§ Work required
Among the entries that follow, find every line with the word "based" and copy it.

§ Data extract

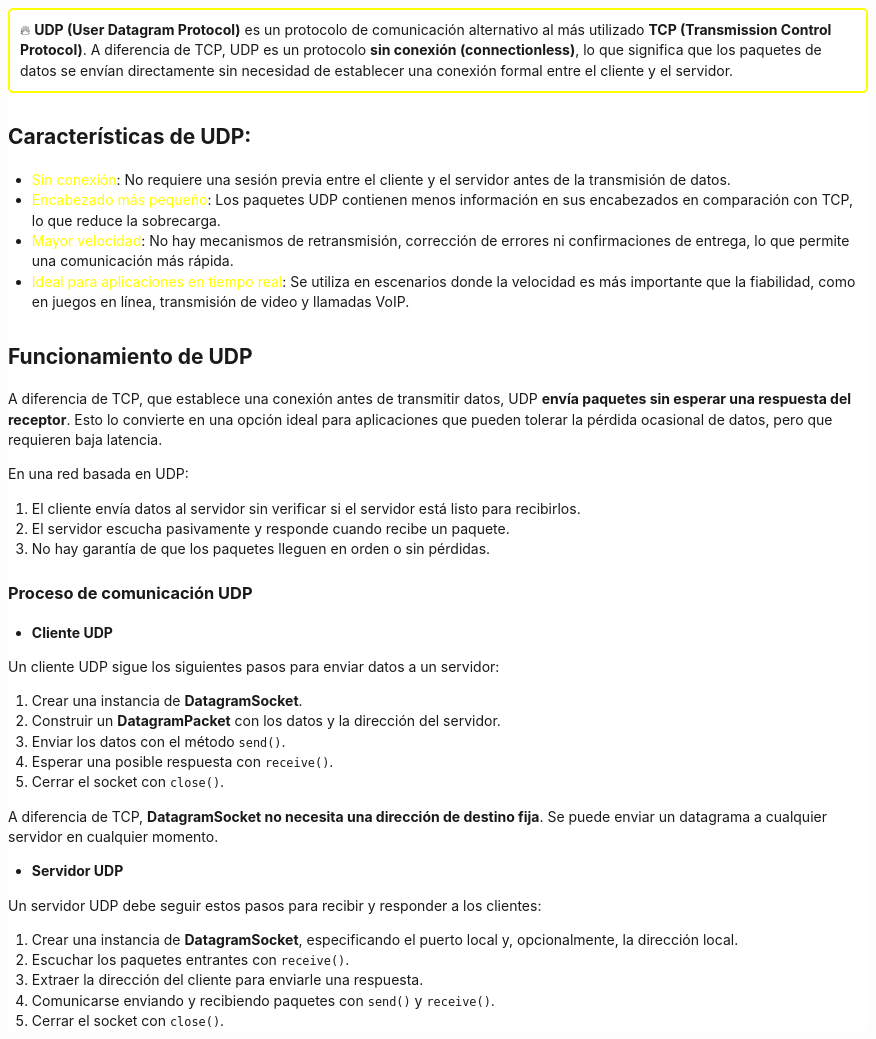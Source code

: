 <aside  style="border: 2px solid yellow; padding: 10px; border-radius: 5px;"> 🔥
<b>UDP (User Datagram Protocol)</b> es un protocolo de comunicación alternativo al más utilizado <b>TCP (Transmission Control Protocol)</b>. A diferencia de TCP, UDP es un protocolo <b>sin conexión (connectionless)</b>, lo que significa que los paquetes de datos se envían directamente sin necesidad de establecer una conexión formal entre el cliente y el servidor.
</aside>

## **Características de UDP:**

- <span style="color:rgb(255, 255, 0)">Sin conexión</span>: No requiere una sesión previa entre el cliente y el servidor antes de la transmisión de datos.
- <span style="color:rgb(255, 255, 0)">Encabezado más pequeño</span>: Los paquetes UDP contienen menos información en sus encabezados en comparación con TCP, lo que reduce la sobrecarga.
- <span style="color:rgb(255, 255, 0)">Mayor velocidad</span>: No hay mecanismos de retransmisión, corrección de errores ni confirmaciones de entrega, lo que permite una comunicación más rápida.
- <span style="color:rgb(255, 255, 0)">Ideal para aplicaciones en tiempo real</span>: Se utiliza en escenarios donde la velocidad es más importante que la fiabilidad, como en juegos en línea, transmisión de video y llamadas VoIP.

## **Funcionamiento de UDP**

A diferencia de TCP, que establece una conexión antes de transmitir datos, UDP **envía paquetes sin esperar una respuesta del receptor**. Esto lo convierte en una opción ideal para aplicaciones que pueden tolerar la pérdida ocasional de datos, pero que requieren baja latencia.

En una red basada en UDP:

1. El cliente envía datos al servidor sin verificar si el servidor está listo para recibirlos.
2. El servidor escucha pasivamente y responde cuando recibe un paquete.
3. No hay garantía de que los paquetes lleguen en orden o sin pérdidas.

### **Proceso de comunicación UDP**

- **Cliente UDP**

Un cliente UDP sigue los siguientes pasos para enviar datos a un servidor:

1. Crear una instancia de **DatagramSocket**.
2. Construir un **DatagramPacket** con los datos y la dirección del servidor.
3. Enviar los datos con el método `send()`.
4. Esperar una posible respuesta con `receive()`.
5. Cerrar el socket con `close()`.

A diferencia de TCP, **DatagramSocket no necesita una dirección de destino fija**. Se puede enviar un datagrama a cualquier servidor en cualquier momento.

- **Servidor UDP**

Un servidor UDP debe seguir estos pasos para recibir y responder a los clientes:

1. Crear una instancia de **DatagramSocket**, especificando el puerto local y, opcionalmente, la dirección local.
2. Escuchar los paquetes entrantes con `receive()`.
3. Extraer la dirección del cliente para enviarle una respuesta.
4. Comunicarse enviando y recibiendo paquetes con `send()` y `receive()`.
5. Cerrar el socket con `close()`.
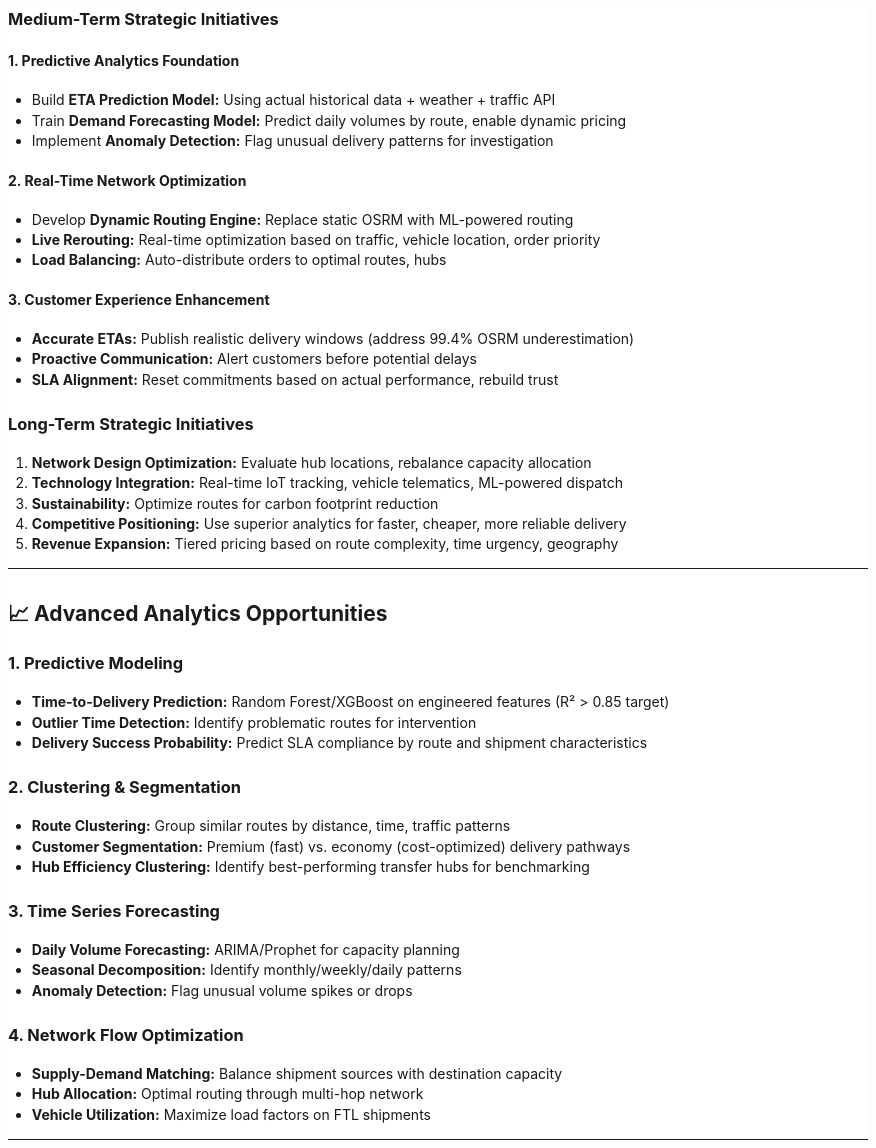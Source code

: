 ### **Medium-Term Strategic Initiatives**

#### **1. Predictive Analytics Foundation**
- Build **ETA Prediction Model:** Using actual historical data + weather + traffic API
- Train **Demand Forecasting Model:** Predict daily volumes by route, enable dynamic pricing
- Implement **Anomaly Detection:** Flag unusual delivery patterns for investigation

#### **2. Real-Time Network Optimization**
- Develop **Dynamic Routing Engine:** Replace static OSRM with ML-powered routing
- **Live Rerouting:** Real-time optimization based on traffic, vehicle location, order priority
- **Load Balancing:** Auto-distribute orders to optimal routes, hubs

#### **3. Customer Experience Enhancement**
- **Accurate ETAs:** Publish realistic delivery windows (address 99.4% OSRM underestimation)
- **Proactive Communication:** Alert customers before potential delays
- **SLA Alignment:** Reset commitments based on actual performance, rebuild trust

### **Long-Term Strategic Initiatives**

1. **Network Design Optimization:** Evaluate hub locations, rebalance capacity allocation
2. **Technology Integration:** Real-time IoT tracking, vehicle telematics, ML-powered dispatch
3. **Sustainability:** Optimize routes for carbon footprint reduction
4. **Competitive Positioning:** Use superior analytics for faster, cheaper, more reliable delivery
5. **Revenue Expansion:** Tiered pricing based on route complexity, time urgency, geography

---

## 📈 Advanced Analytics Opportunities

### **1. Predictive Modeling**
- **Time-to-Delivery Prediction:** Random Forest/XGBoost on engineered features (R² > 0.85 target)
- **Outlier Time Detection:** Identify problematic routes for intervention
- **Delivery Success Probability:** Predict SLA compliance by route and shipment characteristics

### **2. Clustering & Segmentation**
- **Route Clustering:** Group similar routes by distance, time, traffic patterns
- **Customer Segmentation:** Premium (fast) vs. economy (cost-optimized) delivery pathways
- **Hub Efficiency Clustering:** Identify best-performing transfer hubs for benchmarking

### **3. Time Series Forecasting**
- **Daily Volume Forecasting:** ARIMA/Prophet for capacity planning
- **Seasonal Decomposition:** Identify monthly/weekly/daily patterns
- **Anomaly Detection:** Flag unusual volume spikes or drops

### **4. Network Flow Optimization**
- **Supply-Demand Matching:** Balance shipment sources with destination capacity
- **Hub Allocation:** Optimal routing through multi-hop network
- **Vehicle Utilization:** Maximize load factors on FTL shipments

---
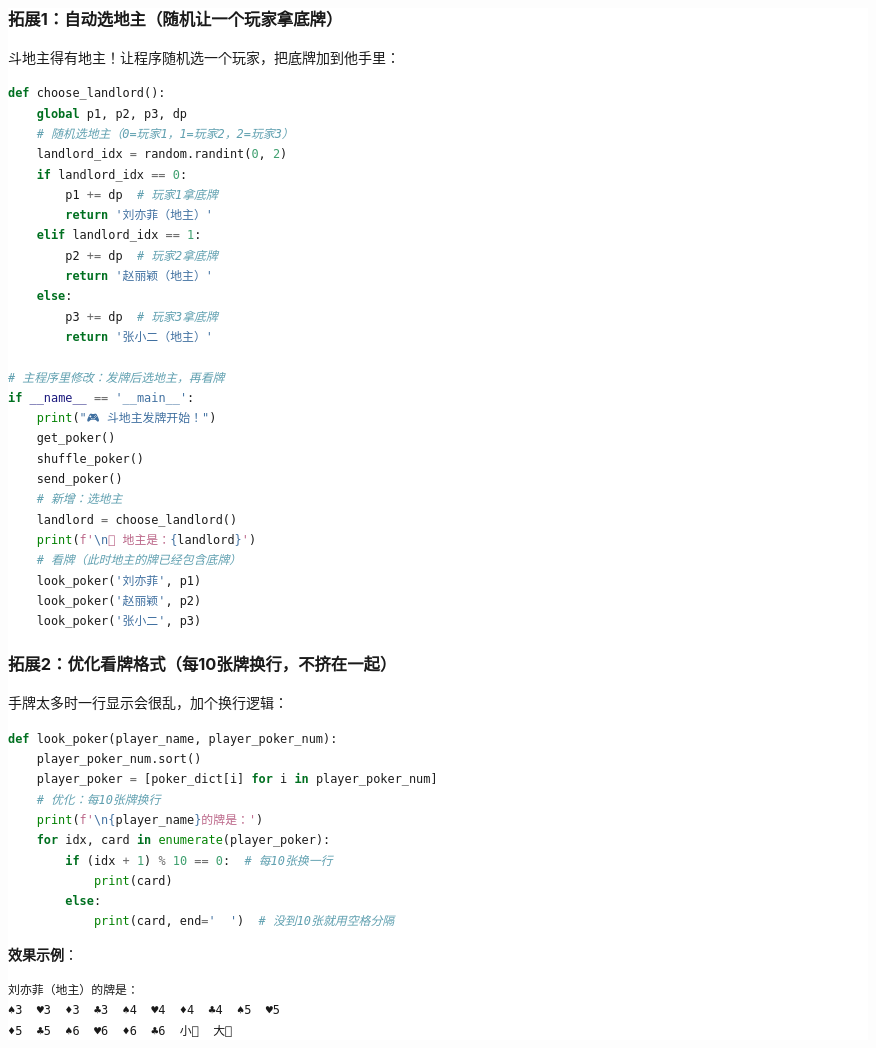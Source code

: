 
### 拓展1：自动选地主（随机让一个玩家拿底牌）
斗地主得有地主！让程序随机选一个玩家，把底牌加到他手里：
```python
def choose_landlord():
    global p1, p2, p3, dp
    # 随机选地主（0=玩家1，1=玩家2，2=玩家3）
    landlord_idx = random.randint(0, 2)
    if landlord_idx == 0:
        p1 += dp  # 玩家1拿底牌
        return '刘亦菲（地主）'
    elif landlord_idx == 1:
        p2 += dp  # 玩家2拿底牌
        return '赵丽颖（地主）'
    else:
        p3 += dp  # 玩家3拿底牌
        return '张小二（地主）'

# 主程序里修改：发牌后选地主，再看牌
if __name__ == '__main__':
    print("🎮 斗地主发牌开始！")
    get_poker()    
    shuffle_poker()
    send_poker()   
    # 新增：选地主
    landlord = choose_landlord()
    print(f'\n🎉 地主是：{landlord}')
    # 看牌（此时地主的牌已经包含底牌）
    look_poker('刘亦菲', p1)
    look_poker('赵丽颖', p2)
    look_poker('张小二', p3)
```


### 拓展2：优化看牌格式（每10张牌换行，不挤在一起）
手牌太多时一行显示会很乱，加个换行逻辑：
```python
def look_poker(player_name, player_poker_num):
    player_poker_num.sort()
    player_poker = [poker_dict[i] for i in player_poker_num]
    # 优化：每10张牌换行
    print(f'\n{player_name}的牌是：')
    for idx, card in enumerate(player_poker):
        if (idx + 1) % 10 == 0:  # 每10张换一行
            print(card)
        else:
            print(card, end='  ')  # 没到10张就用空格分隔
```

**效果示例**：
```
刘亦菲（地主）的牌是：
♠3  ♥3  ♦3  ♣3  ♠4  ♥4  ♦4  ♣4  ♠5  ♥5
♦5  ♣5  ♠6  ♥6  ♦6  ♣6  小🤡  大🤡
```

§ Solution to this problem
- **Live Rerouting:** Real-time optimization based on traffic, vehicle location, order priority
- **SLA Alignment:** Reset commitments based on actual performance, rebuild trust
5. **Revenue Expansion:** Tiered pricing based on route complexity, time urgency, geography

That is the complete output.